With Devuan, this isn't as much of an issue, but it's still sufficiently different from Debian in sometimes subtle ways that it will nullify some of the advantages of being in a common ecosystem.

This also includes hiring - you'll have a harder time staffing your company if you're using exotic stuff and you'll unnecessarily spend your time training them. Ever wondered why companies like Google publish so many papers, talk about their infrastructure and even publish books about it[1]?

It's because it means they can - by advancing the state of the industry - hire people who are already familiar with their architecture and concepts. This is a real problem for them - Google, for instance, is in some cases so far ahead of others that they have to spend a significant amount of resources to bring their new hires up to speed. I don't know about Amazon and Facebook, but I'm sure they have similar problems.
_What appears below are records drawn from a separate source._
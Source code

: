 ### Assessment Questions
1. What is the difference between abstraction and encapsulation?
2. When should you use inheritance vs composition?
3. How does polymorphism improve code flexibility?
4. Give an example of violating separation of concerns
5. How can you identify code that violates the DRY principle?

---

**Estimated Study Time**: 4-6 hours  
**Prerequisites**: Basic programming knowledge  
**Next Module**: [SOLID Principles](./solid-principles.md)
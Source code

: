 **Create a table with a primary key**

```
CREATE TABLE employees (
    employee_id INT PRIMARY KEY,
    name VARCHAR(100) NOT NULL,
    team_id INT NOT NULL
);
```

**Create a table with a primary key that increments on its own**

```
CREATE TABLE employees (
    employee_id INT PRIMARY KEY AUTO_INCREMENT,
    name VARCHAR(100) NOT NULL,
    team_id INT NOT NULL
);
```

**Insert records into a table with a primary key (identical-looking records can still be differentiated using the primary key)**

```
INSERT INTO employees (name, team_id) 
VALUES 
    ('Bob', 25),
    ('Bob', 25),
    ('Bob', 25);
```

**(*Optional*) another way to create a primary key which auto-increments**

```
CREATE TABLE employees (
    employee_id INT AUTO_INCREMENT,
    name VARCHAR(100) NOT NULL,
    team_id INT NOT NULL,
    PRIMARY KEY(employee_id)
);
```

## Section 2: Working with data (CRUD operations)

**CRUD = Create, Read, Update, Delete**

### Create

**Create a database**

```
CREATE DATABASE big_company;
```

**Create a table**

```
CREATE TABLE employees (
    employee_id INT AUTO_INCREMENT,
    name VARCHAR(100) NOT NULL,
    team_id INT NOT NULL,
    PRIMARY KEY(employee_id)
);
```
[1]: https://landing.google.com/sre/book.html

- Security

Security follows the supply chain. Your security is only as strong as your distro's - no matter how good your security controls and processes are, if your distribution vendor is compromised, you won't stand a chance unless you have a world-class security team.

Likewise, your customers fully rely on you - if you're compromised, they will be, too.

Security is much more than signing your packages and publishing security advisories. In fact, those are merely the results of a properly implemented security management framework - risk assessment and mitigation needs to be an integral part of your vendor's (and your) processes. Where do they keep their PGP keys? Who has access to it? Is is stored on a HSM or just sitting on a server somewhere? Is there a process for revoking it? Is there a change review process? Does the build system verify source code integrity? Is there two f...

In your "security" section you completely skipped over the distro's process for deciding when to patch and when to push/outsource to upstream. Especially given that you're discussing Debian that's a glaring omission.
True, I forgot to mention it.

Debian does a particularly good job with security patching (better than Red Hat and Canonical, IMO).

More to the point-- what's Debian policy on applying local patches in their packages?

For example-- if you do it today on a core app/lib without consulting upstream is that enough to get your credentials revoked?

I ask because Debian famously patched a library to quiet a valgrind memory error which resulted in their userbase generating predictable key material for a few years[1].

I trust them not to do that again (at least with libs that are obviously security related). But is there explicit policy in this regard?

[1] https://www.schneier.com/blog/archives/2008/05/random_number...

What makes the door responsible for the failures of engine ignition?

This is a good analogy to remind Devuan why they rejected systemd in the first place.

Oh, suck it up.

From a business perspective, the most important thing -- indeed, the only thing that truly matters -- isn't the software itself. It's support. When it comes to open source, you either use a supported configuration or you assume ALL the responsibility for supporting your systems yourself. Who would you rather handle the support on the off chance your machine goes tits up? You? Or Red Hat?

No wait, scratch that. Who would YOUR BOSS rather handle the support?

The supported init system for most flavors of Linux (that aren't in LTS) is systemd. Systemd makes the most sense from a business perspective, and "but muh Unix philosophy" doesn't hold when there's money on the line. May as well get used to it.

>From a business perspective

That's just it, some of us aren't interested in the 'business perspective' and have other uses for our systems.